EXERCISE OBJECTIVE: Return every line from the records below that has the word "need".

Saved data entries
+++

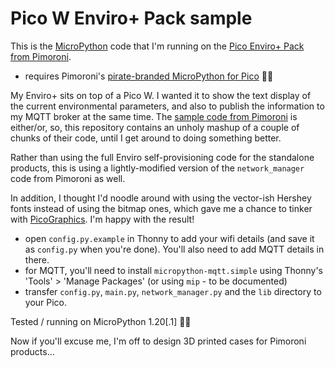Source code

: # Pico W Enviro+ Pack sample
This is the [MicroPython](https://micropython.org) code that I'm running on the [Pico Enviro+ Pack from Pimoroni](https://shop.pimoroni.com/products/pico-enviro-pack).

- requires Pimoroni's [pirate-branded MicroPython for Pico](https://github.com/pimoroni/pimoroni-pico) 🏴‍☠️️

My Enviro+ sits on top of a Pico W. I wanted it to show the text display of the current environmental parameters, and also to publish the information to my MQTT broker at the same time. The [sample code from Pimoroni](https://github.com/pimoroni/pimoroni-pico/tree/main/micropython/examples/pico_enviro) is either/or, so, this repository contains an unholy mashup of a couple of chunks of their code, until I get around to doing something better.

Rather than using the full Enviro self-provisioning code for the standalone products, this is using a lightly-modified version of the `network_manager` code from Pimoroni as well.

In addition, I thought I'd noodle around with using the vector-ish Hershey fonts instead of using the bitmap ones, which gave me a chance to tinker with [PicoGraphics](https://github.com/pimoroni/pimoroni-pico/tree/main/micropython/modules/picographics). I'm happy with the result!

- open `config.py.example` in Thonny to add your wifi details (and save it as `config.py` when you're done). You'll also need to add MQTT details in there.
- for MQTT, you'll need to install `micropython-mqtt.simple` using Thonny's 'Tools' > 'Manage Packages' (or using `mip` - to be documented)
- transfer `config.py`, `main.py`, `network_manager.py` and the `lib` directory to your Pico.

Tested / running on MicroPython 1.20[.1] 👍🏻️

Now if you'll excuse me, I'm off to design 3D printed cases for Pimoroni products...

+++

ANSWER TO THIS TASK:
- open `config.py.example` in Thonny to add your wifi details (and save it as `config.py` when you're done). You'll also need to add MQTT details in there.
- for MQTT, you'll need to install `micropython-mqtt.simple` using Thonny's 'Tools' > 'Manage Packages' (or using `mip` - to be documented)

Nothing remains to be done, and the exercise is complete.